• _Work request_: Each line of the records that holds "environment" should be shown in full.
*** Block opens ***
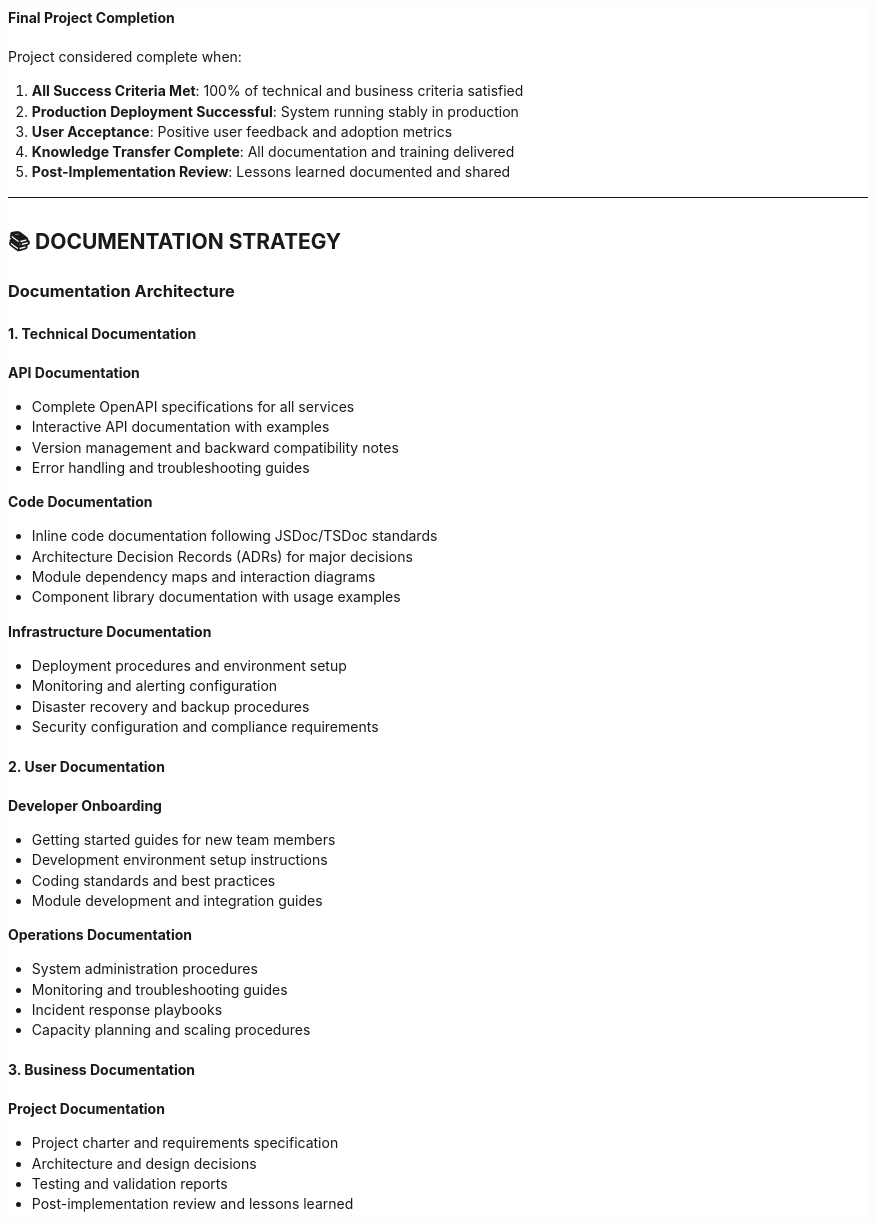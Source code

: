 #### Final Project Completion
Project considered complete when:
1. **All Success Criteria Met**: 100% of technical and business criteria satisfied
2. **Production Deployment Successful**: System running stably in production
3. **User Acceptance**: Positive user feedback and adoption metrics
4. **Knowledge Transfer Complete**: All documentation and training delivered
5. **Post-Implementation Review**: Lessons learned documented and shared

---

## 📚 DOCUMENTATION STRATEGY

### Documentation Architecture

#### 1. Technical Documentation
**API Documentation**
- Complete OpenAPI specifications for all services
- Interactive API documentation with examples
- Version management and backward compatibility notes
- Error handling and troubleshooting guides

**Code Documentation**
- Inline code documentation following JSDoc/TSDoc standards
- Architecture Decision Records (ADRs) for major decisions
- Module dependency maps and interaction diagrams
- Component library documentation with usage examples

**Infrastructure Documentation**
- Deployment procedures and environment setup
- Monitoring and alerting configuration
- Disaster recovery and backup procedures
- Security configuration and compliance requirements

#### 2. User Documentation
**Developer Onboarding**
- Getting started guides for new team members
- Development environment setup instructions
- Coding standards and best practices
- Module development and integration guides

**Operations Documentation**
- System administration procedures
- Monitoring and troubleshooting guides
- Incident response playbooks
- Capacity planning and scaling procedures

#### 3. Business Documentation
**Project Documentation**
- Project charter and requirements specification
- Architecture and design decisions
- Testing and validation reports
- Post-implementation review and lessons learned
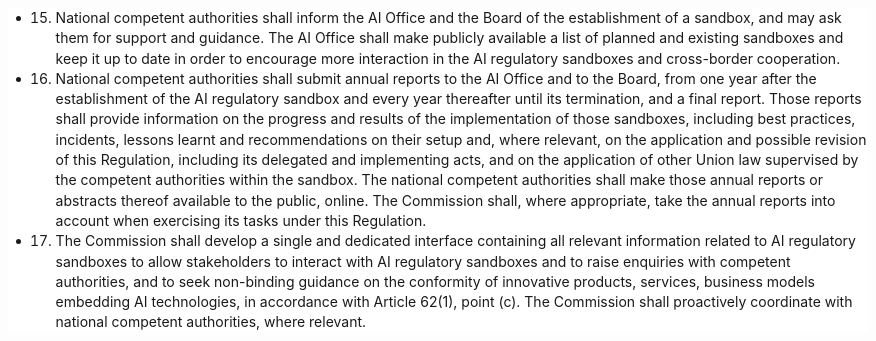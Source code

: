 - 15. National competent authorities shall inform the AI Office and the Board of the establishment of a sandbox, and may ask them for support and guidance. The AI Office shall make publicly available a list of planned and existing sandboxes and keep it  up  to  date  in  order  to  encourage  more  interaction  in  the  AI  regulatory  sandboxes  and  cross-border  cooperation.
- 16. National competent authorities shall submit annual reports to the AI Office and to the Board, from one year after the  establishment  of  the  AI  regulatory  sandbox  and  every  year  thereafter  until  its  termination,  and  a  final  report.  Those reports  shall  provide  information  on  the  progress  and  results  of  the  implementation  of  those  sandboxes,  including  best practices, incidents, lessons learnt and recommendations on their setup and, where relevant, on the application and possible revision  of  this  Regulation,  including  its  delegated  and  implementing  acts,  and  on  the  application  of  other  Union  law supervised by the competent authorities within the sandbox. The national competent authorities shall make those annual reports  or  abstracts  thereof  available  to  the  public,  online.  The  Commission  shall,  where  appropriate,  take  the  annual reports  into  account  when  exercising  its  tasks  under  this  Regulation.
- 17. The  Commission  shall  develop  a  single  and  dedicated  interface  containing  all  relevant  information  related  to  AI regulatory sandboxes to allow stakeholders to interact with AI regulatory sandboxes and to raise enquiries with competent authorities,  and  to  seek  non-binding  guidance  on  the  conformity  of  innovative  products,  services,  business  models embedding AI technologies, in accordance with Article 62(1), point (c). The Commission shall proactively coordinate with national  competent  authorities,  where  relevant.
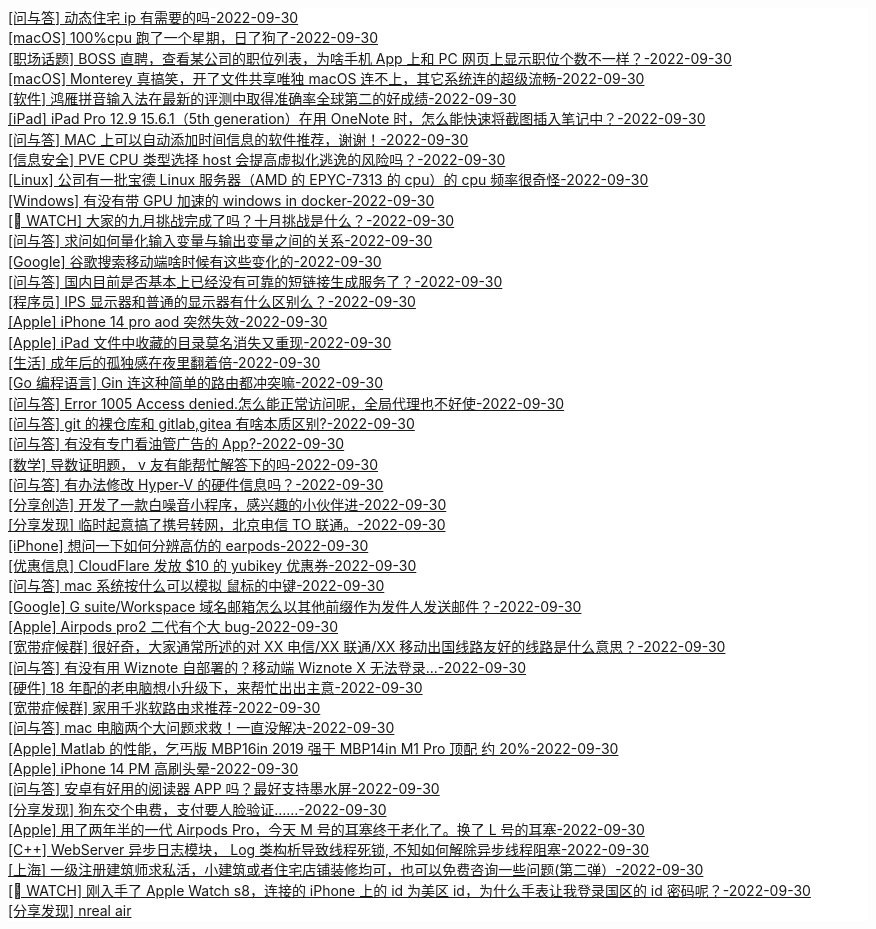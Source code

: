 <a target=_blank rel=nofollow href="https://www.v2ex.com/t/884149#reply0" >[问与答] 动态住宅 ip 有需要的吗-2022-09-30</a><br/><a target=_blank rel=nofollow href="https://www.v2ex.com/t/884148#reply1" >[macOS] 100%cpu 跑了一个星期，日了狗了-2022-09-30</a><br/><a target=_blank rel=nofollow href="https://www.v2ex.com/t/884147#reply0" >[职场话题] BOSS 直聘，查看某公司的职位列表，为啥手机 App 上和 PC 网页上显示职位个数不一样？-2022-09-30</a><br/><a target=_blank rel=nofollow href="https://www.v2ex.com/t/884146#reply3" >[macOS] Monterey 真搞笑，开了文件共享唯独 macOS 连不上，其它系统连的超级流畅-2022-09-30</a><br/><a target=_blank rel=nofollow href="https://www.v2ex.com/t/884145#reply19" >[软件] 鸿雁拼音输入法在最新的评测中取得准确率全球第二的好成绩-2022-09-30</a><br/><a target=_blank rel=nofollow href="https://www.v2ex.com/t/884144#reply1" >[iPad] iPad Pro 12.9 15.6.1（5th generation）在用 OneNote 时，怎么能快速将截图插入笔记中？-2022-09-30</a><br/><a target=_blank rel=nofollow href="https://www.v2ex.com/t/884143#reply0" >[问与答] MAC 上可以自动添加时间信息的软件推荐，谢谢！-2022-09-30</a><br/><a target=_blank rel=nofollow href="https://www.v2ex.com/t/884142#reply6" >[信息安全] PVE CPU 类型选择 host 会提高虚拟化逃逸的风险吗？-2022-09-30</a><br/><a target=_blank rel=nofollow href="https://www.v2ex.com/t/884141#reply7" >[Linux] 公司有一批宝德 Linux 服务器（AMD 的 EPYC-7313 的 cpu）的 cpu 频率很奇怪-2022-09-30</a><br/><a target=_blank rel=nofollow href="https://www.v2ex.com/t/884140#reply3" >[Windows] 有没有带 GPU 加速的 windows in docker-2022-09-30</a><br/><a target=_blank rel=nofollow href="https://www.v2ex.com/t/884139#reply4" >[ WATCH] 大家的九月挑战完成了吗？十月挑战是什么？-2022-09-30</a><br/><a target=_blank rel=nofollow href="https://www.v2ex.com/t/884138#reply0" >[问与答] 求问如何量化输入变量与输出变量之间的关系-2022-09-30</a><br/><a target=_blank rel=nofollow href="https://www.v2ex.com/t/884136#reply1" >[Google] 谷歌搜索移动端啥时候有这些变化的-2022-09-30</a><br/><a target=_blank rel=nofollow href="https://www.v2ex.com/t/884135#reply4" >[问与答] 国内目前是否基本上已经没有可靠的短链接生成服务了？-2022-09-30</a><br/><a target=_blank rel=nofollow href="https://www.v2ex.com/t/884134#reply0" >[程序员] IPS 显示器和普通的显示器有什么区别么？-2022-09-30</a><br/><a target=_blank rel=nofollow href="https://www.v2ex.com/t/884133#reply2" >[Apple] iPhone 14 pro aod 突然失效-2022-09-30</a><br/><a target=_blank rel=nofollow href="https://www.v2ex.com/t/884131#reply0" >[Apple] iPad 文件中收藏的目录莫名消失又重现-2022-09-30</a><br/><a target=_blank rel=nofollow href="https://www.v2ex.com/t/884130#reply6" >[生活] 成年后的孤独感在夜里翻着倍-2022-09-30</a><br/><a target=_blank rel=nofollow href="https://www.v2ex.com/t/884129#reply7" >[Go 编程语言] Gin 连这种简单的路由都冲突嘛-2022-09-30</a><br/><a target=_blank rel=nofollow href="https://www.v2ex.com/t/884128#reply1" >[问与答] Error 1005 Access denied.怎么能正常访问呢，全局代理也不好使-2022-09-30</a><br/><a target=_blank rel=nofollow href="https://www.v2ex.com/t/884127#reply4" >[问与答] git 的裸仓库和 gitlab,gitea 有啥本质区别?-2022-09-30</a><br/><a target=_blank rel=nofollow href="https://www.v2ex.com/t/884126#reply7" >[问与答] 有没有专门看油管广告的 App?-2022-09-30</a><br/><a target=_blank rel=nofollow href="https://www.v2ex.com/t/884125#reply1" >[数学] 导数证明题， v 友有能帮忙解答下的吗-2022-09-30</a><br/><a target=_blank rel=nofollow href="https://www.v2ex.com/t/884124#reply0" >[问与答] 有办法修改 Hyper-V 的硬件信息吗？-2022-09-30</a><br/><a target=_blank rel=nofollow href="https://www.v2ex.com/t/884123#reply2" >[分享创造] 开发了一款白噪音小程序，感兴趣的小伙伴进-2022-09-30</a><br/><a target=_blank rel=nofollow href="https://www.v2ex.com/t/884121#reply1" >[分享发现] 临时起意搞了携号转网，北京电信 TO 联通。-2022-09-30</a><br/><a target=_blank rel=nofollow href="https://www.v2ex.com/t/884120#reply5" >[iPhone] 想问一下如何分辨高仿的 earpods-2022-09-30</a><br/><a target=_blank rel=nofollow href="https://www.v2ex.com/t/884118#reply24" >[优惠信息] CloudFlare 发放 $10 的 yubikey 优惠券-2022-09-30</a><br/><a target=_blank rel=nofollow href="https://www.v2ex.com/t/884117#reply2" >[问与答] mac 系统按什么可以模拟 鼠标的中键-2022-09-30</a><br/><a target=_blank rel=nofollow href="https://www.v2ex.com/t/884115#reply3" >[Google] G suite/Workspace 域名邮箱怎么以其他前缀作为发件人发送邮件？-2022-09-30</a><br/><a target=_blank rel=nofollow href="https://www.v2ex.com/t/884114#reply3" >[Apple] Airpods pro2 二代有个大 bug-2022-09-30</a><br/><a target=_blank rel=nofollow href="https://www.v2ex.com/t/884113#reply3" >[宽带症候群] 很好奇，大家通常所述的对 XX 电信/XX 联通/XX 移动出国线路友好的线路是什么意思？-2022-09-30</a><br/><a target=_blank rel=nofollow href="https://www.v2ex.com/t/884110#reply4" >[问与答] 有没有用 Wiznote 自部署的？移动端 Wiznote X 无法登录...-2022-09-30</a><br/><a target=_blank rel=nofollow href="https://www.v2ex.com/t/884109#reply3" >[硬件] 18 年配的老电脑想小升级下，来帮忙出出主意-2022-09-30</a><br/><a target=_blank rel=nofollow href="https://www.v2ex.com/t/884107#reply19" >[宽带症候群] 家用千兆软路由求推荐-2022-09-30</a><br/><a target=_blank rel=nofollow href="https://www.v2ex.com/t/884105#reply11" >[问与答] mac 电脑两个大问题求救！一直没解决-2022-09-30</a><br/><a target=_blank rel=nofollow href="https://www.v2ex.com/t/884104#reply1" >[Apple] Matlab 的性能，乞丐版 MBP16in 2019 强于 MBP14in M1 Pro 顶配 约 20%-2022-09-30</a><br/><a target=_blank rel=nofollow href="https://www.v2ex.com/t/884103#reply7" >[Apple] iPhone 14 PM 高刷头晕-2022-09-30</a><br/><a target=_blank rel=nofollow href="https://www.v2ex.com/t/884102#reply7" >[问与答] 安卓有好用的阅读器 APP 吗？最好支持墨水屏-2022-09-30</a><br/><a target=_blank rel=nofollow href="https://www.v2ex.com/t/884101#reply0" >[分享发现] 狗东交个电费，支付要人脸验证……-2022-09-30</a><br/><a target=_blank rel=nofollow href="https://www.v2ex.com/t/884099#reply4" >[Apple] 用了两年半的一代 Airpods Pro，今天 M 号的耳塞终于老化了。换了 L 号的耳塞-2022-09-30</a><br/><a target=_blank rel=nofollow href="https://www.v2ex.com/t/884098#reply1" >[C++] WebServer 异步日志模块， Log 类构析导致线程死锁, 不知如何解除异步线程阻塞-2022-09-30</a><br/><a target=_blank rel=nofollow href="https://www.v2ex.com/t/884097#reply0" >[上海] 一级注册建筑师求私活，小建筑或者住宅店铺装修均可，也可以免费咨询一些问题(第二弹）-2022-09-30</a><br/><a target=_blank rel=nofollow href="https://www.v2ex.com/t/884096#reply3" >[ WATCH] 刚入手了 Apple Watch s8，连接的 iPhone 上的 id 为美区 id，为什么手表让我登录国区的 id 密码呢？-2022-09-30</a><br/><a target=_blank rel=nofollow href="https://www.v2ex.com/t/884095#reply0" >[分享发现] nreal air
*** Block closes ***
• _Solution to this task_:
- Deployment procedures and environment setup
- Development environment setup instructions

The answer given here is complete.